From the records that follow, copy every line in which "Homebridge" appears.
※
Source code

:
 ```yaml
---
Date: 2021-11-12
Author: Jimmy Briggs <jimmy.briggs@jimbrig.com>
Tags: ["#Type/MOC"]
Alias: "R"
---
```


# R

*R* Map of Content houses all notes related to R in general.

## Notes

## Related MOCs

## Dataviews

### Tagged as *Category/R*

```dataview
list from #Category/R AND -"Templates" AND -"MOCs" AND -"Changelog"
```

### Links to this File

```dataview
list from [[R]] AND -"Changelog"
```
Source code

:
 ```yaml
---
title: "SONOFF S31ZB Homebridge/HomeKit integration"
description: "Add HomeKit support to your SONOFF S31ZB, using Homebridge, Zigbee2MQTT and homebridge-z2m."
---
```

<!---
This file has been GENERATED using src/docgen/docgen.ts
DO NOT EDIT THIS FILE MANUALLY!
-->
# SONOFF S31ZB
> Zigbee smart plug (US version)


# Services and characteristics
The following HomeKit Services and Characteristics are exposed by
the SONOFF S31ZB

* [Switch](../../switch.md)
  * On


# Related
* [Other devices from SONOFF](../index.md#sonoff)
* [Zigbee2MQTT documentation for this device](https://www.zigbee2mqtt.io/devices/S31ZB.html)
※
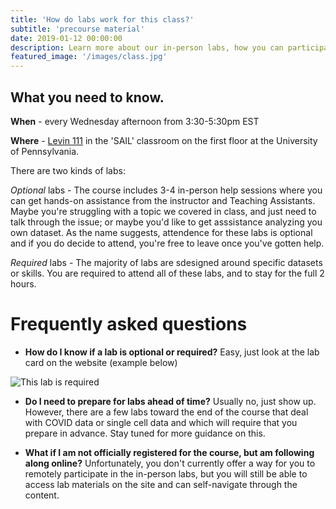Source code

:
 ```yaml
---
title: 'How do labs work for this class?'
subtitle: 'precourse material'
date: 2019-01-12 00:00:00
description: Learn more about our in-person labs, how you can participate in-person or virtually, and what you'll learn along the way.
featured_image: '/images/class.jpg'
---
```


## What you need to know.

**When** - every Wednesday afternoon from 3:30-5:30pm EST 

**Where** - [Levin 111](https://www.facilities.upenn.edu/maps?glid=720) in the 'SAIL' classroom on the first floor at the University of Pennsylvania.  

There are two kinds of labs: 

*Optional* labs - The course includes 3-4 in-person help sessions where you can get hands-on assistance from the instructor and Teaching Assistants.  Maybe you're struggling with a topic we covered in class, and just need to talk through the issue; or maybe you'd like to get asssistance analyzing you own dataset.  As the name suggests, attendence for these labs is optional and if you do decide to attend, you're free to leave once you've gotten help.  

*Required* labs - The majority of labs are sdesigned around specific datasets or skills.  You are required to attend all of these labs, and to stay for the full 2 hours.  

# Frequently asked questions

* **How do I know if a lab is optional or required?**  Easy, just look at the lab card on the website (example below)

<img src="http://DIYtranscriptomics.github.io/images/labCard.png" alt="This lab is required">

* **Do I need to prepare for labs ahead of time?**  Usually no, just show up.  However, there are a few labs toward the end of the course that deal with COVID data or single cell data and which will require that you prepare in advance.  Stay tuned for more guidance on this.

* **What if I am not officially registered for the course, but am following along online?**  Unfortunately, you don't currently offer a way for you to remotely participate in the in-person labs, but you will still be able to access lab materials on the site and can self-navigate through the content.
※
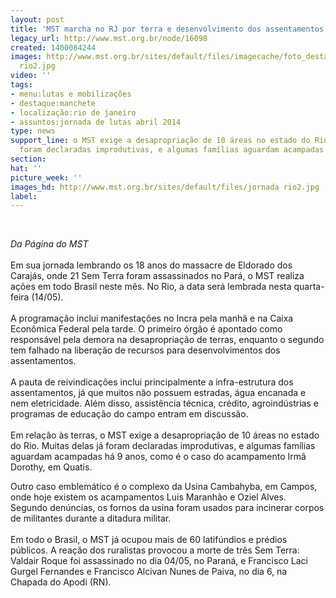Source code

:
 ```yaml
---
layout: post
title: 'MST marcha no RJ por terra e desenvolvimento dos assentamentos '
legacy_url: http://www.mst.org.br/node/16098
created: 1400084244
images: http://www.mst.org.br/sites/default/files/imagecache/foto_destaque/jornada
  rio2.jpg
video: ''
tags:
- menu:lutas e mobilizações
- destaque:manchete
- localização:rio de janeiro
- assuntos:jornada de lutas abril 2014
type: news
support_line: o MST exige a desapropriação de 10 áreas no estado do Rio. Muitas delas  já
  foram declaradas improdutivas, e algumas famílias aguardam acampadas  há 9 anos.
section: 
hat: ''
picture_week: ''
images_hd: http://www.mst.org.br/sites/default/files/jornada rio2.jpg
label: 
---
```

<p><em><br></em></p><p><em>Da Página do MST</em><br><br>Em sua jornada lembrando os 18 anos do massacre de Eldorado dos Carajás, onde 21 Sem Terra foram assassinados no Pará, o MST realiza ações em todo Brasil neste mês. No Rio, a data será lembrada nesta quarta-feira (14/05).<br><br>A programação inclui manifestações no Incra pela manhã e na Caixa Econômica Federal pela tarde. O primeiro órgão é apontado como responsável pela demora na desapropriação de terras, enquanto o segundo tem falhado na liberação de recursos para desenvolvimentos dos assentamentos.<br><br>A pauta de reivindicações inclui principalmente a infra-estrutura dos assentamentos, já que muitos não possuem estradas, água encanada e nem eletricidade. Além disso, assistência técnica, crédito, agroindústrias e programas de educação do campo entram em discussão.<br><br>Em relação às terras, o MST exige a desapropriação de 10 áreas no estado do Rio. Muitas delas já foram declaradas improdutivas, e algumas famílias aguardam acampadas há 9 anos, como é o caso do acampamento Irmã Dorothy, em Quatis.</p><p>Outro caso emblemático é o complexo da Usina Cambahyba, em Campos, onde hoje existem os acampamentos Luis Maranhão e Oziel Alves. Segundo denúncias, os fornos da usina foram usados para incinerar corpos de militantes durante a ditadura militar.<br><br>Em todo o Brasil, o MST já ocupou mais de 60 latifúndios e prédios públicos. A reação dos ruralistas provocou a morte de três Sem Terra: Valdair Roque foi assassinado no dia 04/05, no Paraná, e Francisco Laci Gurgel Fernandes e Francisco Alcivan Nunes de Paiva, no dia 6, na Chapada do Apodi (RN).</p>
※
• [WRITTEN ANSWER]
title: "SONOFF S31ZB Homebridge/HomeKit integration"
description: "Add HomeKit support to your SONOFF S31ZB, using Homebridge, Zigbee2MQTT and homebridge-z2m."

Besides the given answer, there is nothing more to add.